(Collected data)
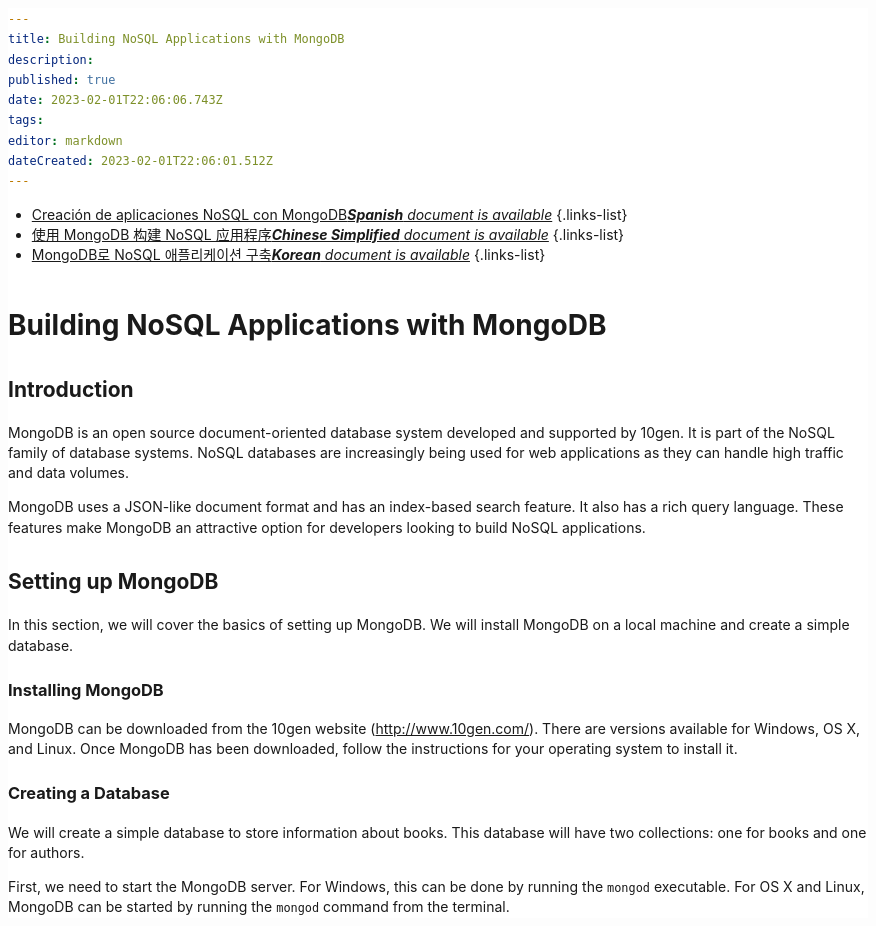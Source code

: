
 ```yaml
---
title: Building NoSQL Applications with MongoDB
description: 
published: true
date: 2023-02-01T22:06:06.743Z
tags: 
editor: markdown
dateCreated: 2023-02-01T22:06:01.512Z
---
```


- [Creación de aplicaciones NoSQL con MongoDB***Spanish** document is available*](/es/Knowledge-base/Backend/building-nosql-applications-with-mongodb)
{.links-list}
- [使用 MongoDB 构建 NoSQL 应用程序***Chinese Simplified** document is available*](/zh/Knowledge-base/Backend/building-nosql-applications-with-mongodb)
{.links-list}
- [MongoDB로 NoSQL 애플리케이션 구축***Korean** document is available*](/ko/Knowledge-base/Backend/building-nosql-applications-with-mongodb)
{.links-list}


# Building NoSQL Applications with MongoDB

## Introduction

MongoDB is an open source document-oriented database system developed and supported by 10gen. It is part of the NoSQL family of database systems. NoSQL databases are increasingly being used for web applications as they can handle high traffic and data volumes.

MongoDB uses a JSON-like document format and has an index-based search feature. It also has a rich query language. These features make MongoDB an attractive option for developers looking to build NoSQL applications.

## Setting up MongoDB

In this section, we will cover the basics of setting up MongoDB. We will install MongoDB on a local machine and create a simple database.

### Installing MongoDB

MongoDB can be downloaded from the 10gen website (http://www.10gen.com/). There are versions available for Windows, OS X, and Linux. Once MongoDB has been downloaded, follow the instructions for your operating system to install it.

### Creating a Database

We will create a simple database to store information about books. This database will have two collections: one for books and one for authors.

First, we need to start the MongoDB server. For Windows, this can be done by running the `mongod` executable. For OS X and Linux, MongoDB can be started by running the `mongod` command from the terminal.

**Task statement**
All lines above with the word "system" need to be reported.

**Exercise result**
MongoDB is an open source document-oriented database system developed and supported by 10gen. It is part of the NoSQL family of database systems. NoSQL databases are increasingly being used for web applications as they can handle high traffic and data volumes.
MongoDB can be downloaded from the 10gen website (http://www.10gen.com/). There are versions available for Windows, OS X, and Linux. Once MongoDB has been downloaded, follow the instructions for your operating system to install it.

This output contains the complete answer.